- Edit (TBD)
Description
This is a great face climb if you can overlook the slightly dirty middle section.
Look for a line of bolts that leads up and right through the crux headwall. The second bolt has a quick link attached to it. Make some fun technical moves on the face passing two bolts. Continue up and right. Some gear can be had out left in between bolt 2 and 3. There is some marginal gear more inline with bolt 3, but the rock was suspect and the placement shallow. Below bolt 3 is a hollow block. It looks mostly attached when you get a better view, but avoid it if you can. Use caution clipping bolt 3 as it is steep and a ledge fall is possible. Continue above bolt 3 using the seam for jams, laybacks, and slopers (FUN!). Get a few more pieces before you reach the last two bolts. There is an easy way to clip the last bolt, I will let you discover it. Pull up onto the steep bulge and fight your way out.

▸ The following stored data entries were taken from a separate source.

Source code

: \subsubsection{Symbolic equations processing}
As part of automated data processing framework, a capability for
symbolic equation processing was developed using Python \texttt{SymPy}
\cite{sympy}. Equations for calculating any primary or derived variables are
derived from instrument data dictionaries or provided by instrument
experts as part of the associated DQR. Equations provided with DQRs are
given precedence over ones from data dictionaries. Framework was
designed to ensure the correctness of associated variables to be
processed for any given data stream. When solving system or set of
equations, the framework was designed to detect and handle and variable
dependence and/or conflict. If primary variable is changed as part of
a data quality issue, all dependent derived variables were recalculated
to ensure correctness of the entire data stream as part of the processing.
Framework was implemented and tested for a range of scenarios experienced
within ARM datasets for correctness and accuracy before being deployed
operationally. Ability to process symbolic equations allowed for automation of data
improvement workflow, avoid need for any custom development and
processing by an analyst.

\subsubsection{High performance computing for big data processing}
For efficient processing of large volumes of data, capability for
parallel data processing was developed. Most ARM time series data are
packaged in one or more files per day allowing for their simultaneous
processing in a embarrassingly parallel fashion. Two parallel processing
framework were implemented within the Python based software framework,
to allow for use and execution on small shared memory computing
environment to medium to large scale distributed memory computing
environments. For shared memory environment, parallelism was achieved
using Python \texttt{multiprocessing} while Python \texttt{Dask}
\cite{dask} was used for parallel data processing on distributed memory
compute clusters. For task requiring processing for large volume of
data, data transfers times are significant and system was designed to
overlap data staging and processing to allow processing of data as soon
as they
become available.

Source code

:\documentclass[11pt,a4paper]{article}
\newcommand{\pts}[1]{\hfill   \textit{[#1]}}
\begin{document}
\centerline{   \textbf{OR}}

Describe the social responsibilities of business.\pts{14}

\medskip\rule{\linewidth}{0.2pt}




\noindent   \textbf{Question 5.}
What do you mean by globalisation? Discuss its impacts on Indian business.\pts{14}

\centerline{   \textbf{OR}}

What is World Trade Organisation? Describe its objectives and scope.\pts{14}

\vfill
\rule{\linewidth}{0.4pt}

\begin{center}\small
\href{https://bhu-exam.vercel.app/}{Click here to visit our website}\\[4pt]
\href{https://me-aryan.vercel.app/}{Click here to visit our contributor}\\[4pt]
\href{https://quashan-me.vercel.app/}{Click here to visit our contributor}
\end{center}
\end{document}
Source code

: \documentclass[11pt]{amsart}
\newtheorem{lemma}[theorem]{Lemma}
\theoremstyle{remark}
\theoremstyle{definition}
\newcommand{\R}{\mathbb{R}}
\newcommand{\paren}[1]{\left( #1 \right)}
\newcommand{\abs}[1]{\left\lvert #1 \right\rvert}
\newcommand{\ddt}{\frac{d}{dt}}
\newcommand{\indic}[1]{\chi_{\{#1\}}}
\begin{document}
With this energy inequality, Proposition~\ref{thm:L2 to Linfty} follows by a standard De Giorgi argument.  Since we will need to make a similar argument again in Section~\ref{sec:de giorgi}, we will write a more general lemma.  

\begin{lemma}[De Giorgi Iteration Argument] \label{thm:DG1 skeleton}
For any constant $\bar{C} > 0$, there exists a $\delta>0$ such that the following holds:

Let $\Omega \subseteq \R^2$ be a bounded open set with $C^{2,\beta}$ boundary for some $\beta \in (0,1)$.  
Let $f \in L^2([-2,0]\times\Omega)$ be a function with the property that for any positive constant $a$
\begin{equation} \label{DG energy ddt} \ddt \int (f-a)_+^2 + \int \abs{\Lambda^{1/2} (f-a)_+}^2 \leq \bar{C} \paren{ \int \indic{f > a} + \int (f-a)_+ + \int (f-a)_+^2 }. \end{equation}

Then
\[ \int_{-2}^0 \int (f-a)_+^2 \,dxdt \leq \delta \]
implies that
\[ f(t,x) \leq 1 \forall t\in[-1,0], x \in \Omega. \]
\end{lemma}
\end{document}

This section is not truly over until you are standing on the slab higher up. Clean falls if you blow it, good luck!
Location
This climb starts on the Red Dog buttress, which is the last buttress before multipitch SE face. Look for the long flat rock on the trail and the quick link on the second bolt.
Protection
Mostly bolts, single rack from fingers to #2. A few longer slings. Two bolt anchor at the top with quick links. All bolts are in great shape. A 70m is nice, but a 60m with stretch should work.